Home ›› 21 Jun 2022 ›› Back
The Energy Division has no legal right to raise fuel prices as the process must comply with the Bangladesh Energy Regulatory Commission (BERC) law, the Consumers Association of Bangladesh (CAB) has said.
CAB leaders said this at a virtual press conference on Monday.
Earlier, two ministers had hinted at hiking fuel prices amid an increase in crude oil and diesel prices in the global market.
Professor M Shamsul Alam, vice-president of CAB, said the government was trying to increase fuel prices again after the hike in November last year.
“It wants to reduce the daily losses of Tk 99 crore.

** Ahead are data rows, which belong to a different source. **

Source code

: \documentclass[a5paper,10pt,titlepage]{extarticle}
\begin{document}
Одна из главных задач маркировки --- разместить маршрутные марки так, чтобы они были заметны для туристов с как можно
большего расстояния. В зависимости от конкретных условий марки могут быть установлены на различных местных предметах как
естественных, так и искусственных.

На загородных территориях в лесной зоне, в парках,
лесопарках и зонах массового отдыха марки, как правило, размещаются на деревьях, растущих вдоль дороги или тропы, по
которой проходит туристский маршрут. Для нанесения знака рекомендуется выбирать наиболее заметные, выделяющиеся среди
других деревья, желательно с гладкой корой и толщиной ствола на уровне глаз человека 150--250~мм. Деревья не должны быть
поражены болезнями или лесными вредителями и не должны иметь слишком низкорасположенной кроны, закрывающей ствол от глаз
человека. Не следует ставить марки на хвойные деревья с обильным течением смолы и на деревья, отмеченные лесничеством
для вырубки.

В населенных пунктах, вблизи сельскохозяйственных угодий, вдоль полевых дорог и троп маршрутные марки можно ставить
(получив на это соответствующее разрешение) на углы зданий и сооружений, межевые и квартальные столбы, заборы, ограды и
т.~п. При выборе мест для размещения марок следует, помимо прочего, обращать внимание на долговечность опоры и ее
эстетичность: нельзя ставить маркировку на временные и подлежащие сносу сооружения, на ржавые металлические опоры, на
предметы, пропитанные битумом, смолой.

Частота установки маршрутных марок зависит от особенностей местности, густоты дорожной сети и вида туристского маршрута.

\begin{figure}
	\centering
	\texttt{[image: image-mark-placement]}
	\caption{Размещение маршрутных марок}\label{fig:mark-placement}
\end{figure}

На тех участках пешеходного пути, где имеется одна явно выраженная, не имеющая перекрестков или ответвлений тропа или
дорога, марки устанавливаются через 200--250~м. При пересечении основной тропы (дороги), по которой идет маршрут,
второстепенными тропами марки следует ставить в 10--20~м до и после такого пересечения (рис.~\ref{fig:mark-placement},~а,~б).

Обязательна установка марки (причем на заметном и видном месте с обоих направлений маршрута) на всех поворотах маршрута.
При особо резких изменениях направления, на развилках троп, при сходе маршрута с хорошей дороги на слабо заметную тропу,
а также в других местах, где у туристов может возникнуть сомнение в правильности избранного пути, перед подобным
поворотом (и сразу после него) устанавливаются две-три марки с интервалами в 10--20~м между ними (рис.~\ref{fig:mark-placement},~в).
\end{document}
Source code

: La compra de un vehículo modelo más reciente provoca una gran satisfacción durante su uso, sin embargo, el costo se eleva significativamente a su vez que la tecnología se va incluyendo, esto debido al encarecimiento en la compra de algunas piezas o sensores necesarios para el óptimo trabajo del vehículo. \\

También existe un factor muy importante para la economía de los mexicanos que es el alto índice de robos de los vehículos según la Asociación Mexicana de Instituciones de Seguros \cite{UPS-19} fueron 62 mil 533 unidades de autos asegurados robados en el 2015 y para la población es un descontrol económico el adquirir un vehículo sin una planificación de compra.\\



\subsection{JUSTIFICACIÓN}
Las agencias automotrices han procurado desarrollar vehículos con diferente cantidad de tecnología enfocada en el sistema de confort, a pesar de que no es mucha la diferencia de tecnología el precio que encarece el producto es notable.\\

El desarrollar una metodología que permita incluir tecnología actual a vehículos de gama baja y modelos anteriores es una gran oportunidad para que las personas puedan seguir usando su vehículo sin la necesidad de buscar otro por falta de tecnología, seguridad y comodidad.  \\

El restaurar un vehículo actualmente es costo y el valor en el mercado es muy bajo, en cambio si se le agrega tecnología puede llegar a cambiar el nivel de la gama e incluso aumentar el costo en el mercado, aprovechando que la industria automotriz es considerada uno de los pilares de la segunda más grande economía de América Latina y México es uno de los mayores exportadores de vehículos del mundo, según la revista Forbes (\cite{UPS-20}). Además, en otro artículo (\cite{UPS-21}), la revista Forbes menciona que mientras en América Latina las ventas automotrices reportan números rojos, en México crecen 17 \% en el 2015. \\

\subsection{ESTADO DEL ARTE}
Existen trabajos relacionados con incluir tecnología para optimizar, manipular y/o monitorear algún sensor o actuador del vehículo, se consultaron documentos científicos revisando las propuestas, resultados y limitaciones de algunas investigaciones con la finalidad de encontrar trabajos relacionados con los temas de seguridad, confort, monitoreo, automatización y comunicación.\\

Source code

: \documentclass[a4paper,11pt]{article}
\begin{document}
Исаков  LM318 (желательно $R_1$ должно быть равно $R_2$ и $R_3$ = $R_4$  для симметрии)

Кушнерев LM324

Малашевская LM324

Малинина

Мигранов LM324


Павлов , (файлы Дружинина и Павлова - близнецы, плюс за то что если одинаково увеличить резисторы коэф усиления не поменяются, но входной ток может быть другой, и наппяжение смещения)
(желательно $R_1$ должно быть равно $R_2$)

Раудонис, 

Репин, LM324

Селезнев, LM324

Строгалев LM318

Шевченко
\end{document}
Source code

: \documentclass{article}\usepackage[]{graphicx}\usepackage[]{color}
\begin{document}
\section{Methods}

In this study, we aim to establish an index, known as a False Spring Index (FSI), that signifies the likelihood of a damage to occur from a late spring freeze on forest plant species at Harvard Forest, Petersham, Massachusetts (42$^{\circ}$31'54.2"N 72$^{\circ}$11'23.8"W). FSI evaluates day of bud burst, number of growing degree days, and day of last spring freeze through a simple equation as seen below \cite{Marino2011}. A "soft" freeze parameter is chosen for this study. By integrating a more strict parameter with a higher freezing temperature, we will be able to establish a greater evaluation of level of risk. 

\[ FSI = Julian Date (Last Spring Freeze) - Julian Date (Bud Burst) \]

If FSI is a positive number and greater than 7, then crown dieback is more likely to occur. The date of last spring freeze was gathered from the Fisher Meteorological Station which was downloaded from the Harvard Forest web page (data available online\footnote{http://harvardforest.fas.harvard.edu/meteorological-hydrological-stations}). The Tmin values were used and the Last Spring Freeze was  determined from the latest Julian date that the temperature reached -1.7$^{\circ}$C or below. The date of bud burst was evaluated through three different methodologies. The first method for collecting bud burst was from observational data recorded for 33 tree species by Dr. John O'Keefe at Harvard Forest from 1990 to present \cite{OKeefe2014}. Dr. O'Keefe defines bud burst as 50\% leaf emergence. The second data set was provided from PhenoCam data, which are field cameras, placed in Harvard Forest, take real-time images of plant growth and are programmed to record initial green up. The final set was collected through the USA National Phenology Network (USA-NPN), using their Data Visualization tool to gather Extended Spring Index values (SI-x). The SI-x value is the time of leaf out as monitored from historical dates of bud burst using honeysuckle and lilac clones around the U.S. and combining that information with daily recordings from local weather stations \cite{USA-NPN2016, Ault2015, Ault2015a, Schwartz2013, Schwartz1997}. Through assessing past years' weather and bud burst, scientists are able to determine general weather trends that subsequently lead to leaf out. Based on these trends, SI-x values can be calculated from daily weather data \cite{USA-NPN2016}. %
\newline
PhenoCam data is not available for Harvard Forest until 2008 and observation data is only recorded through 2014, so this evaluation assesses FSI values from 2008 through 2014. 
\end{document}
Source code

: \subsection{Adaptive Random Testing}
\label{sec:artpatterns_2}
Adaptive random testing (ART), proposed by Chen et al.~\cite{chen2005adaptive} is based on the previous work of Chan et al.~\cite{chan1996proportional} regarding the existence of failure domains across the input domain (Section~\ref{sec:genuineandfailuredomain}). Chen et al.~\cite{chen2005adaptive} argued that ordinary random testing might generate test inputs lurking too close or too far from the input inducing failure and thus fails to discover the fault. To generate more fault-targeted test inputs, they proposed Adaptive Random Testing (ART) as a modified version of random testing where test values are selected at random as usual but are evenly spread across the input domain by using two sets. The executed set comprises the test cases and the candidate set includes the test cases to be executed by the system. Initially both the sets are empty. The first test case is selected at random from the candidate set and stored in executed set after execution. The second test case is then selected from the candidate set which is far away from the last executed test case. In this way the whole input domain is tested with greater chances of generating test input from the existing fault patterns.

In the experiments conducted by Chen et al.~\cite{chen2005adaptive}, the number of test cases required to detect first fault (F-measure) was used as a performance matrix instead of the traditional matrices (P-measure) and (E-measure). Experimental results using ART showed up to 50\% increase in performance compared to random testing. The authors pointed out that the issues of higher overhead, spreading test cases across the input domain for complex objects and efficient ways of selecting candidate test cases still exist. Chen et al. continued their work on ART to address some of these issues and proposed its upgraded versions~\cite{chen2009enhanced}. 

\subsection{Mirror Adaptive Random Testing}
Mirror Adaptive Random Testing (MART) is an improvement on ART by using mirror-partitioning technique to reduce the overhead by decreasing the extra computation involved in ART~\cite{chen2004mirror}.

But if fuel prices increase, consumers’ living expenses, including transportation costs, will go up by hundreds of crores of taka,” he said.
Mentioning clauses 22 and 34 of the BERC act, he said the commission has all the rights to set the prices of petroleum products after conducting a public hearing.
Shamsul also said there are lots of corruption allegations against Bangladesh Petroleum Corporation (BPC).
“If the public hearing starts, it will be possible to know how much extra money BPC takes from consumers for per litre fuel.”
In November last year, the government increased diesel prices by Tk 15 per litre, which was the highest hike since 2007. It raised petrol prices in January 2013 by Tk 7 to Tk 96 per litre and octane prices by Tk 5 to Tk 99 per litre.
However, the prices of both fuel types were cut by Tk 10 per litre in April 2016.
On June 15, Finance Minister AHM Mustafa Kamal said the decision on petroleum prices had not been made yet.
“You will be informed once it is made,” he said while talking to reporters virtually after a meeting of the Cabinet Committee on Government Purchase.
A day earlier, Nasrul Hamid, state minister for power, energy and mineral resources, also hinted at fuel price hikes.
He told journalists BPC was incurring losses of about Tk 100 crore every day due to fuel price hikes in the global market.